Sejujurmya, enggan aku mengenang cerita lama sendirian. Merasakan
sakit ini sendirian. Namun apalah aku yang kalah dengan perasaanku kepadamu. Aku
kalah. Aku menyerah. Aku memilih melihat rekaman film masa lalu yang tiada cacat
sedikitpun disetiap detiknya. Indah sekali. Tapi sekarang, melihat drama ku
sendiri seakan seperti wanita kesepian, kurasa.
Kamu seperti hujan. Datang tak pernah diminta. Berhenti tanpa
pernah diusir. Dan setelahnya selalu melukiskan pelangi yang indahya hanya
sesaat dan bekas keindahannya hanya meninggalkan rindu akan hujan itu.
Aku masih aku yang kemarin. Masih aku yang seminggu yang
lalu. Masih aku yang sebulan yang lalu. Bahkan hebatnya adalah, aku masih aku
yang setahun yang lalu. Masih aku yang penuh kasih saat menghadapimu. Aku tak
pernah berubah sayang, meski bukan musim hujan, aku yakin hujan akan datang
kapan saja. Meski kamu pernah dimilikinya aku yakin kamu juga akan kembali
padaku. Kamu tahu mengapa? Karena sebenarnya akulah alasanmu kembali. Kamu terlalu
menutup itu “hujanku” tanpa kamu sadari hujan perlu tanah untuk tujuannya. Akulah
tanahmu. Akulah tempatmu pulang. Akulah wadah segala rindu tanpa nama itu.

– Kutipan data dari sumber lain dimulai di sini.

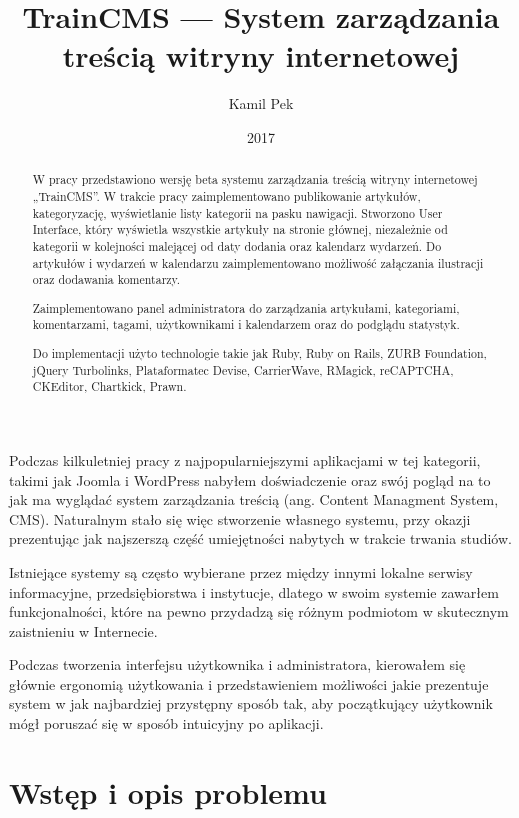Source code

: \documentclass[openright]{xmgr}
\author   {Kamil Pek}
\title    {TrainCMS --- System zarządzania treścią witryny internetowej}
\date     {2017}
\begin{document}
\begin{abstract}
W pracy przedstawiono wersję beta systemu zarządzania treścią witryny internetowej „TrainCMS”. W trakcie pracy zaimplementowano publikowanie artykułów, kategoryzację, wyświetlanie listy kategorii na pasku nawigacji. Stworzono User Interface, który wyświetla wszystkie artykuły na stronie głównej, niezależnie od kategorii w kolejności malejącej od daty dodania oraz kalendarz wydarzeń. Do artykułów i wydarzeń w kalendarzu zaimplementowano możliwość załączania ilustracji oraz dodawania komentarzy.

Zaimplementowano panel administratora do zarządzania artykułami, kategoriami, komentarzami, tagami, użytkownikami i kalendarzem oraz do podglądu statystyk.

Do implementacji użyto technologie takie jak Ruby, Ruby on Rails, ZURB Foundation, jQuery Turbolinks, Plataformatec Devise, CarrierWave, RMagick, reCAPTCHA, CKEditor, Chartkick, Prawn.
\end{abstract}


\maketitle

\introduction
Podczas kilkuletniej pracy z najpopularniejszymi aplikacjami w tej kategorii, takimi jak Joomla i WordPress nabyłem doświadczenie oraz swój pogląd na to jak ma wyglądać system zarządzania treścią (ang. Content Managment System, CMS). Naturalnym stało się więc stworzenie własnego systemu, przy okazji prezentując jak najszerszą część umiejętności nabytych w trakcie trwania studiów.

Istniejące systemy są często wybierane przez między innymi lokalne serwisy informacyjne, przedsiębiorstwa i instytucje, dlatego w swoim systemie zawarłem funkcjonalności, które na pewno przydadzą się różnym podmiotom w skutecznym zaistnieniu w Internecie.

Podczas tworzenia interfejsu użytkownika i administratora, kierowałem się głównie ergonomią użytkowania i przedstawieniem możliwości jakie prezentuje system w jak najbardziej przystępny sposób tak, aby początkujący użytkownik mógł poruszać się w sposób intuicyjny po aplikacji.

\chapter{Wstęp i opis problemu}
\end{document}

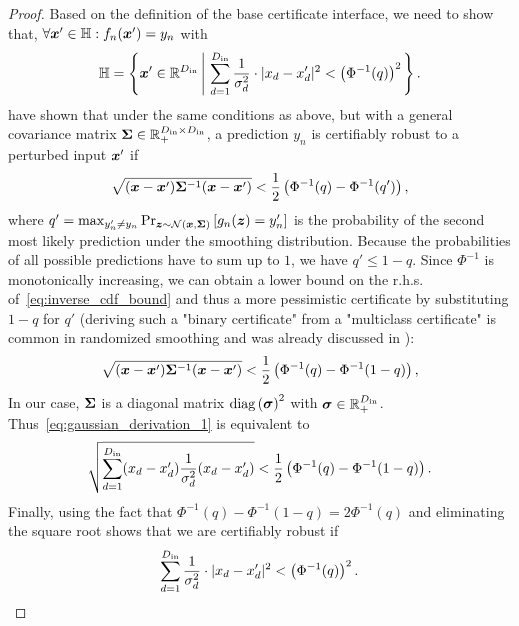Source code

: \begin{proof}
Based on the definition of the base certificate interface, we need to show that, 
$\forall {\bm{x}}' \in {\mathbb{H}} : f_n({\bm{x}}') = y_n$ with
\begin{equation}
    \sH = \left\{ \vx' \in \sR^{D_\mathrm{in}} \left| \ 
        \sum_{d=1}^{D_\mathrm{in}}
            \frac{1}{\evsigma_d^2} \cdot | \evx_d - \evx'_d |^2 < \left( \Phi^{-1}(q) \right)^2
        \right.
    \right\}.
\end{equation}
\citet{Eiras2021} have shown that under the same conditions as above, but with a general covariance matrix ${\bm{\Sigma}} \in {\mathbb{R}}_+^{D_\mathrm{in} \times D_\mathrm{in}}$, a prediction $y_n$ is certifiably robust to a perturbed input ${\bm{x}}'$ if 
\begin{equation}\label{eq:inverse_cdf_bound}
    \sqrt{({\bm{x}} - {\bm{x}}') {\bm{\Sigma}}^{-1} ({\bm{x}} - {\bm{x}}')} < \frac{1}{2}
    \left(
        \Phi^{-1}(q) - \Phi^{-1}(q')
    \right),
\end{equation}
where $q' = \max_{{y}_n' \neq {y}_n} \Pr_{{\bm{z}} \sim \mathcal{N}({\bm{x}}, {\bm{\Sigma}})}\left[g_n({\bm{z}}) = {y}'_n \right]$ is the probability of the second most likely prediction under the smoothing distribution.
Because the probabilities of all possible predictions have to sum up to $1$, we have $q' \leq 1 - q$.
Since $\Phi^{-1}$ is monotonically increasing, we can obtain a lower bound on the r.h.s. of~\autoref{eq:inverse_cdf_bound} and thus a more pessimistic certificate by substituting $1 -q$ for $q'$ (deriving such a "binary certificate" from a "multiclass certificate" is common in randomized smoothing and was already discussed in \citep{Cohen2019}):
\begin{equation}\label{eq:gaussian_derivation_1}
    \sqrt{({\bm{x}} - {\bm{x}}') {\bm{\Sigma}}^{-1} ({\bm{x}} - {\bm{x}}')} < \frac{1}{2}
    \left(
        \Phi^{-1}(q) - \Phi^{-1}(1 - q)
    \right),
\end{equation}
In our case, ${\bm{\Sigma}}$ is a diagonal matrix $\mathrm{diag}\left({\bm{\sigma}}\right)^2$ with ${\bm{\sigma}} \in {\mathbb{R}}_+^{D_\mathrm{in}}$. Thus~\autoref{eq:gaussian_derivation_1} is equivalent to
\begin{equation}
    \sqrt{
        \sum_{d=1}^{D_\mathrm{in}} ({x}_d - {x}'_d) \frac{1}{{\sigma}_d^2} ({x}_d - {x}'_d)
    }
    < \frac{1}{2}
    \left(
        \Phi^{-1}(q) - \Phi^{-1}(1 - q)
    \right).
\end{equation}
Finally, using the fact that $\Phi^{-1}(q) - \Phi^{-1}(1 - q) = 2 \Phi^{-1}(q)$ and eliminating the square root shows that we are certifiably robust if 
\begin{equation}
    \sum_{d=1}^{D_\mathrm{in}} \frac{1}{{\sigma}_d^2} \cdot | {x}_d - {x}'_d |^2 < \left( \Phi^{-1}(q) \right)^2.
\end{equation}
\end{proof}


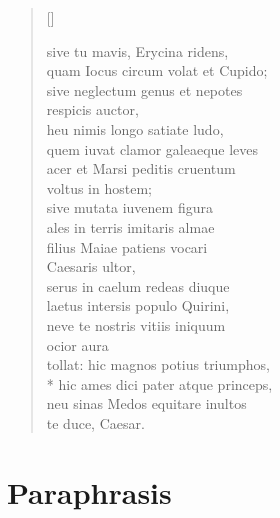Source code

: \begin{verse}[\versewidth]
\begin{patverse*}
{sive tu mavis, Erycina ridens, 	\\
quam Iocus circum volat et Cupido; 	\\
sive neglectum genus et nepotes 	\\
  respicis auctor, 	\\
heu nimis longo satiate ludo, 	\\
quem iuvat clamor galeaeque leves 	\\
acer et Marsi peditis cruentum 	\\
  voltus in hostem; 	\\
sive mutata iuvenem figura 	\\
ales in terris imitaris almae 	\\
filius Maiae patiens vocari 	\\
  Caesaris ultor, 	\\
serus in caelum redeas diuque 	\\
laetus intersis populo Quirini, 	\\
neve te nostris vitiis iniquum 	\\
  ocior aura 	\\
tollat: hic magnos potius triumphos, 	\\*
hic ames dici pater atque princeps, 	\\
neu sinas Medos equitare inultos 	\\
  te duce, Caesar.\\
  
}
\end{patverse*}
\end{verse}


\section*{Paraphrasis}

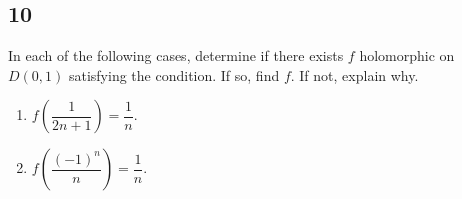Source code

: \documentclass[12pt]{article}
\begin{document}
\newpage 
\subsection*{10}
\begin{tcolorbox}
In each of the following cases, determine if there exists $f$ holomorphic on $D(0,1)$ satisfying the condition. If so, find $f$. If not, explain why.
\begin{enumerate}[label=(\alph*),itemsep=4mm,topsep=3mm]
\item $f\left( \dfrac{1}{2n + 1} \right) = \dfrac{1}{n}$.
\item $f\left( \dfrac{(-1)^{n}}{n} \right) = \dfrac{1}{n}$.
\end{enumerate}
\end{tcolorbox}
\end{document}
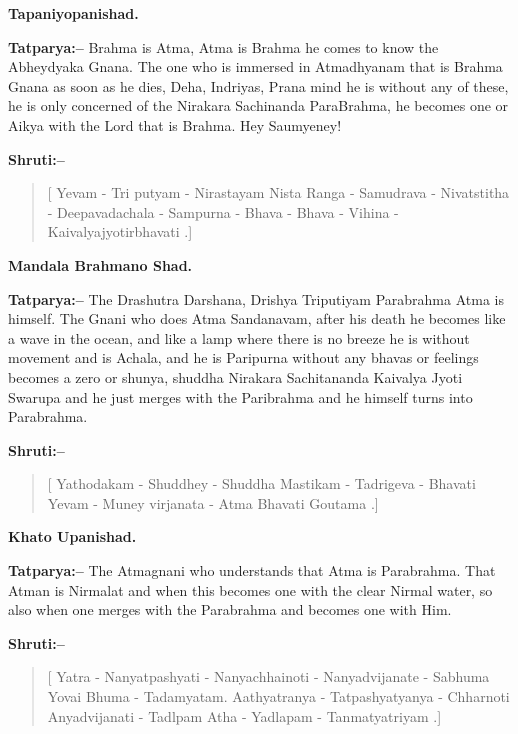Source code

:\begin{flushright}
\textbf{Tapaniyopanishad.}
\end{flushright}

\textbf{Tatparya:–} Brahma is Atma, Atma is Brahma he comes to know the Abheydyaka Gnana. The one who is immersed in Atmadhyanam that is Brahma Gnana as soon as he dies, Deha, Indriyas, Prana mind he is without any of these, he is only concerned of the Nirakara Sachinanda ParaBrahma, he becomes one or Aikya with the Lord that is Brahma. Hey Saumyeney!

\textbf{Shruti:–}

\begin{verse}
[ Yevam - Tri putyam - Nirastayam Nista Ranga - Samudrava - Nivatstitha - Deepavadachala - Sampurna - Bhava - Bhava - Vihina - Kaivalyajyotirbhavati .]
\end{verse}

\begin{flushright}
\textbf{Mandala Brahmano Shad.}
\end{flushright}

\textbf{Tatparya:–} The Drashutra Darshana, Drishya Triputiyam Parabrahma Atma is himself. The Gnani who does Atma Sandanavam, after his death he becomes like a wave in the ocean, and like a lamp where there is no breeze he is without movement and is Achala, and he is Paripurna without any bhavas or feelings becomes a zero or shunya, shuddha Nirakara Sachitananda Kaivalya Jyoti Swarupa and he just merges with the Paribrahma and he himself turns into Parabrahma.

\newpage

\textbf{Shruti:–}

\begin{verse}
[ Yathodakam - Shuddhey - Shuddha Mastikam - Tadrigeva - Bhavati  Yevam - Muney virjanata - Atma Bhavati Goutama .]
\end{verse}

\begin{flushright}
\textbf{Khato Upanishad.}
\end{flushright}

\textbf{Tatparya:–} The Atmagnani who understands that Atma is Parabrahma. That Atman is Nirmalat and when this becomes one with the clear Nirmal water, so also when one merges with the Parabrahma and becomes one with Him.

\textbf{Shruti:–}

\begin{verse}
[ Yatra - Nanyatpashyati - Nanyachhainoti - Nanyadvijanate - Sabhuma  Yovai Bhuma - Tadamyatam. Aathyatranya - Tatpashyatyanya - Chharnoti Anyadvijanati - Tadlpam  Atha - Yadlapam - Tanmatyatriyam .]
\end{verse}

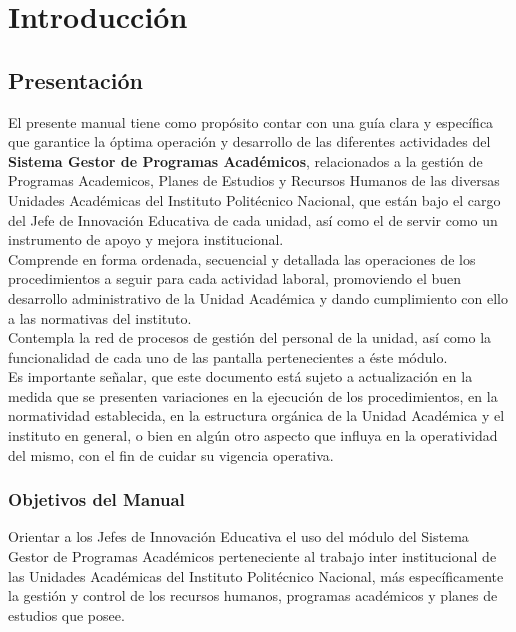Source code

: \chapter{Introducción}
\section{Presentación}
El presente manual tiene como propósito contar con una guía clara y específica que garantice la óptima operación y desarrollo de las diferentes actividades del \textbf{Sistema Gestor de Programas Académicos}, relacionados a la gestión de Programas Academicos, Planes de Estudios y Recursos Humanos de las diversas Unidades Académicas del Instituto Politécnico Nacional, que están bajo el cargo del Jefe de Innovación Educativa de cada unidad, así como el de servir como un instrumento de apoyo y mejora institucional.\\

Comprende en forma ordenada, secuencial y detallada las operaciones de los procedimientos a seguir para cada actividad laboral, promoviendo el buen desarrollo administrativo de la Unidad Académica y dando cumplimiento con ello a las normativas del instituto.\\

Contempla la red de procesos de gestión del personal de la unidad, así como la funcionalidad de cada uno de las pantalla pertenecientes a éste módulo.\\

Es importante señalar, que este documento está sujeto a actualización en la medida que se presenten variaciones en la ejecución de los procedimientos, en la normatividad establecida, en la estructura orgánica de la Unidad Académica y el instituto en general, o bien en algún otro aspecto que influya en la operatividad del mismo, con el fin de cuidar su vigencia operativa.\\

    \subsection{Objetivos del Manual}
     Orientar a los Jefes de Innovación Educativa el uso del módulo del Sistema Gestor de Programas Académicos perteneciente al trabajo inter institucional de las Unidades Académicas del Instituto Politécnico Nacional, más específicamente la gestión y control de los recursos humanos, programas académicos y planes de estudios que posee.
    
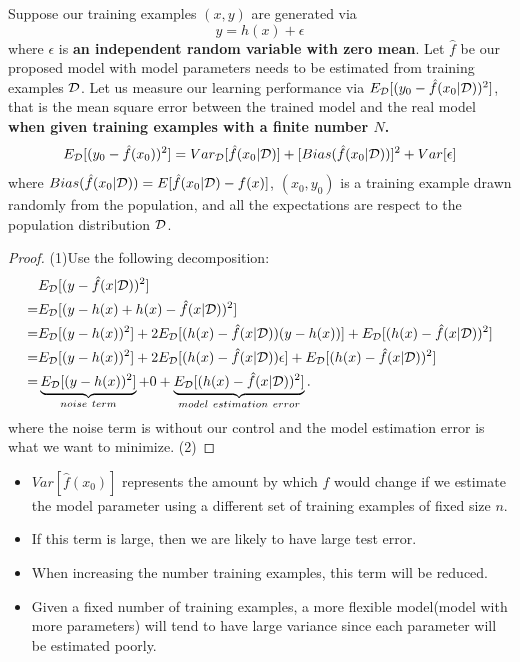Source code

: \begin{refsection}
\begin{lemma}\cite[34]{james2013introduction}
Suppose our training examples $(x,y)$ are generated via
$$y = h(x) + \epsilon$$
where $\epsilon$ is \textbf{an independent random variable with zero mean}. Let $\hat{f}$ be our proposed model with model parameters needs to be estimated from training examples $\mathcal{D}$. Let us measure our learning performance via $E_{\mathcal{D}}[(y_0 - \hat{f}(x_0|\mathcal{D}))^2]$, that is the mean square error between the trained model and the real model \textbf{when given training examples with a finite number $N$.}
$$E_{\mathcal{D}}[(y_0 - \hat{f}(x_0))^2] = Var_{\mathcal{D}}[\hat{f}(x_0|\mathcal{D})] + [Bias(\hat{f}(x_0|\mathcal{D}))]^2 + Var[\epsilon]$$
where
$Bias(\hat{f}(x_0|\mathcal{D})) = E[\hat{f}(x_0|\mathcal{D}) - f(x)]$, $(x_0,y_0)$ is a training example drawn randomly from the population, and all the expectations are respect to the population distribution $\mathcal{D}$.
\end{lemma}
\begin{proof}
(1)Use the following decomposition:
\begin{align*}
 &E_{\mathcal{D}}[(y - \hat{f}(x|\mathcal{D}))^2] \\
=&E_{\mathcal{D}}[(y - h(x) + h(x) - \hat{f}(x|\mathcal{D}))^2] \\
=&E_{\mathcal{D}}[(y - h(x))^2] + 2E_{\mathcal{D}}[(h(x) - \hat{f}(x|\mathcal{D}))(y - h(x))] + E_{\mathcal{D}}[(h(x) - \hat{f}(x|\mathcal{D}))^2] \\
=&E_{\mathcal{D}}[(y - h(x))^2] + 2E_{\mathcal{D}}[(h(x) - \hat{f}(x|\mathcal{D}))\epsilon] + E_{\mathcal{D}}[(h(x) - \hat{f}(x|\mathcal{D}))^2] \\
=&\underbrace{E_{\mathcal{D}}[(y - h(x))^2]}_{noise~term}+ 0 + \underbrace{E_{\mathcal{D}}[(h(x) - \hat{f}(x|\mathcal{D}))^2]}_{model~estimation~error}. 
\end{align*}
where the noise term is without our control and the model estimation error is what we want to minimize.
(2)

\end{proof}



\begin{remark}\hfill
\begin{itemize}
	\item $Var[\hat{f}(x_0)]$ represents the amount by which $\hat{f}$ would change if we estimate the model parameter using a different set of training examples of fixed size $n$. 
	\item If this term is large, then we are likely to have large test error.
	\item When increasing the number training examples, this term will be reduced. 
	\item Given a fixed number of training examples, a more flexible model(model with more parameters) will tend to have large variance since each parameter will be estimated poorly.
\end{itemize}
\end{remark}


\end{refsection}
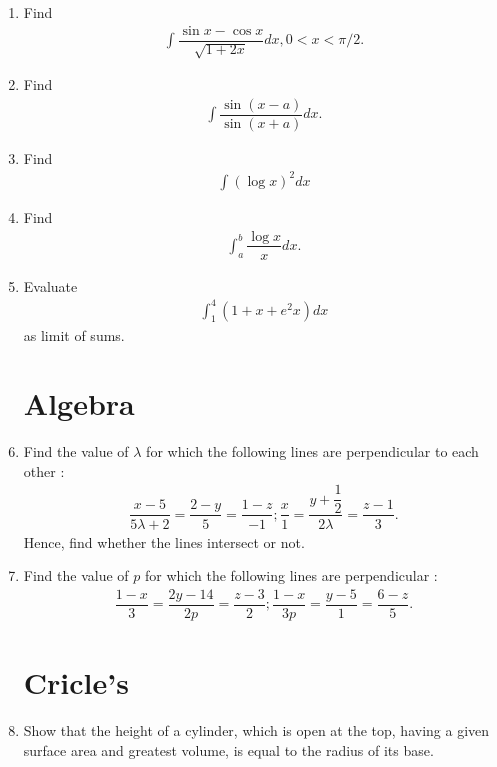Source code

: \documentclass[12pt,-letter paper]{article}
\providecommand{\brak}[1]{\ensuremath{\left(#1\right)}}
\begin{document}
\begin{enumerate}
\item Find
\begin{align*}
    \int \dfrac{\sin x - \cos x}{\sqrt{1+2x}} dx , 0 < x < {\pi/2}.
    \end{align*}
    
    \item Find
    \begin{align*}
\int \dfrac{\sin \brak{x-a}}{\sin\brak{x+a}} dx.
    \end{align*}
    
\item Find 
\begin{align*}
    \int \brak{\log{x}}^2 dx
\end{align*}

\item Find
\begin{align*}
    \int_{a}^{b}\dfrac{\log{x}}{x}dx.
\end{align*}

\item Evaluate 
\begin{align*}
    \int_{1}^{4}\brak{1+x+e^2x}dx 
\end{align*}
as limit of sums.

\section{Algebra}

\item Find the value of $\lambda$ for which the following lines are perpendicular to each other :
\begin{align*}
    \dfrac{x-5}{5{\lambda+2}}=\dfrac{2-y}{5}=\dfrac{1-z}{-1};\dfrac{x}{1}=\dfrac{y+\dfrac{1}{2}}{2{\lambda}}=\dfrac{z-1}{3}.
\end{align*}
Hence, find whether the lines intersect or not.

\item Find the value of $p$ for which the following lines are perpendicular :
\begin{align*}
\dfrac{1-x}{3}= \dfrac{2y-14}{2p} = \dfrac{z-3}{2}; \dfrac{1-x}{3p} = \dfrac{y-5}{1} = \dfrac{6-z}{5}.
\end{align*}

\section{Cricle's}

\item Show that the height of a cylinder, which is open at the top, having a given surface area and greatest volume, is equal to the radius of its base.


\end{enumerate}
\end{document}
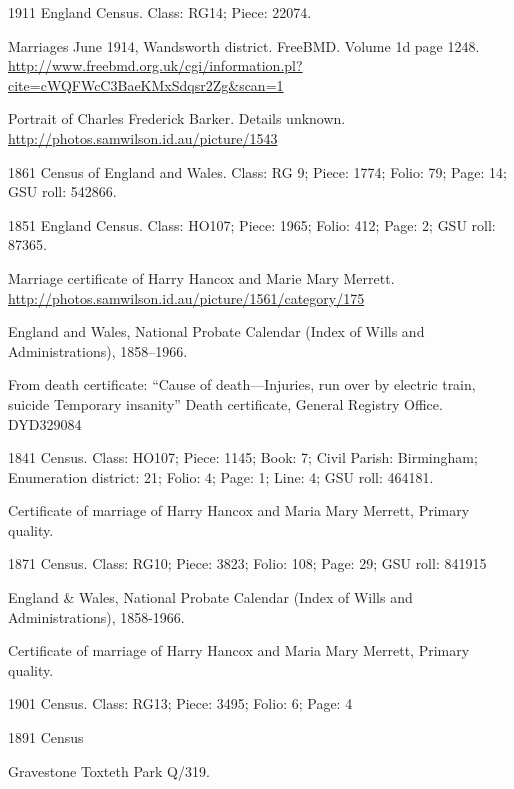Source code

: \begin{thebibliography}{99}
	1911 England Census. Class: RG14; Piece: 22074.

	Marriages June 1914, Wandsworth district. FreeBMD. Volume 1d page 1248.
	\url{http://www.freebmd.org.uk/cgi/information.pl?cite=cWQFWcC3BaeKMxSdqsr2Zg&scan=1}

	Portrait of Charles Frederick Barker. Details unknown.
	\url{http://photos.samwilson.id.au/picture/1543}

	1861 Census of England and Wales.
	Class: RG 9; Piece: 1774; Folio: 79; Page: 14; GSU roll: 542866.

	1851 England Census.
	Class: HO107; Piece: 1965; Folio: 412; Page: 2; GSU roll: 87365.

	Marriage certificate of Harry Hancox and Marie Mary Merrett.
	\url{http://photos.samwilson.id.au/picture/1561/category/175}

	England and Wales, National Probate Calendar (Index of Wills and Administrations), 1858--1966.

	From death certificate: ``Cause of death---Injuries, run over by electric train, suicide Temporary insanity''
	Death certificate, General Registry Office. DYD329084
	
	1841 Census. 
	Class: HO107; Piece: 1145; Book: 7; Civil Parish: Birmingham; Enumeration district: 21; Folio: 4; Page: 1; Line: 4; GSU roll: 464181.

	Certificate of marriage of Harry Hancox and Maria Mary Merrett, Primary quality. 
	
	1871 Census.
	Class: RG10; Piece: 3823; Folio: 108; Page: 29; GSU roll: 841915
	
	England & Wales, National Probate Calendar (Index of Wills and Administrations), 1858-1966.
	
	Certificate of marriage of Harry Hancox and Maria Mary Merrett, Primary quality.
	
	1901 Census.
	Class: RG13; Piece: 3495; Folio: 6; Page: 4
	
	1891 Census
	
	Gravestone Toxteth Park Q/319. 
	

\end{thebibliography}
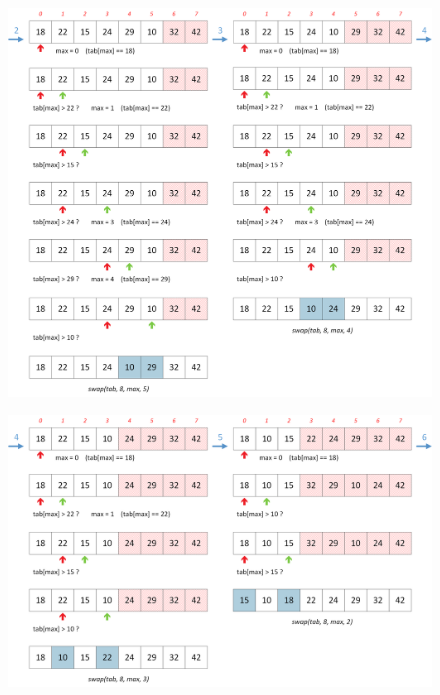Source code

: \documentclass[11pt,a4paper]{article}
\begin{document}
\begin{figure}[ht!]
\centering
\centerline{
\includegraphics[width=1.2\textwidth]{img/tris/2_per_pages/SelectionSort_part2.png}
}
\end{figure}

\vfillLast

\clearpage

\begin{figure}[ht!]
\centering
\centerline{
\includegraphics[width=1.2\textwidth]{img/tris/2_per_pages/SelectionSort_part3.png}
}
\end{figure}
\end{document}
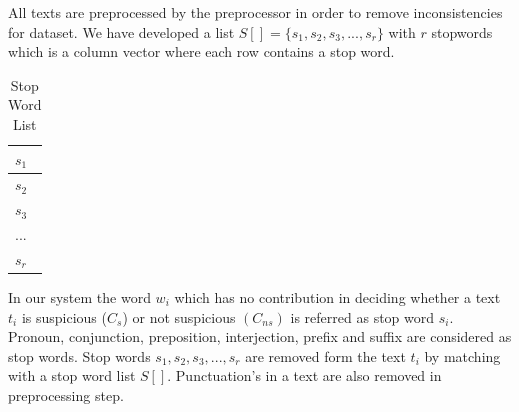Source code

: All texts are preprocessed by the preprocessor in order to remove inconsistencies for dataset. We have developed a list $S[]=\{s_1, s_2, s_3, ..., s_r\}$ with $r$ stopwords which is a column vector where each row contains a stop word.\par
\begin{table}[h!]
\begin{center}
\caption{Stop Word List}
\begin{tabular}{|m{0.7cm}|}
\hline
     $s_1$ \\
\hline
    $s_2$ \\
\hline 
    $s_3$ \\
\hline
 $...$ \\
 \hline
 $s_r$ \\
 \hline
\end{tabular}
\end{center}
\end{table}
\vspace{0.1cm}
In our system the word $w_i$ which has no contribution in deciding whether a text $t_i$ is suspicious ($C_s$) or not suspicious $(C_{ns})$ is referred as stop word $s_i$. Pronoun, conjunction, preposition, interjection, prefix and suffix are considered as stop words. Stop words $ s_1, s_2, s_3, ..., s_r$ are removed form the text $t_i$ by matching with a stop word list $S[]$. Punctuation's in a text are also removed in preprocessing step.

Sedikit saja cobalah untuk menelaah apa yang telah terjadi. Segala
kejadian yang selalu mempertemukan hujan dengan tanah. Takdir yang selalu
mempertemukan aku denganmu. Tuhan yang ikut andil menunjukkan rindumu pulang
kepada rumah penampung rindunya. Tidak ada suatu kebetulan sayang, semua sudah
tertata begitu rapi dalam catatan Tuhan. Segala sesuatu yang membuatmu berujung
bertemu denganku, akuilah bahwa ini memang garis Tuhan. Hanya saja kamu yang
menutup rapat-rapat pintumu untuk segera menjadi tempatku singgah. Hujan tidak
pernah memilih akan jatuh ditanah mana karena yang ia tahu dengan siapa dia
dipertemukan “berulang kali” itulah rumah tetapnya. Jadi? Apa yang kamu
pikirkan sekarang? Ah, wanita bodoh macam apa aku ini, bertanya seperti tidak
tahu kalau tidak akan ada jawaban segar darimu. Seolah-olah aku berharap
menjadi “terakhirmu” atau sekedar rumah singgahmu yang lebih indah dari rumah
tujuanmu nanti. Salahkan aku bermimpi? Jelas tidak. Aku bermimpi tidak untuk
merusak mimpimu sayang. Aku bermimpi untuk diriku sendiri. Dan bisa ku pastikan
bahwa sampai detik dimana kamu membaca ini, aku masih membuka pintu ini selebar
yang tak terkira sayang. Setahun, dan aku masih di sini sebagai penyayang
setiamu tanpa mengharap imbalan apapun.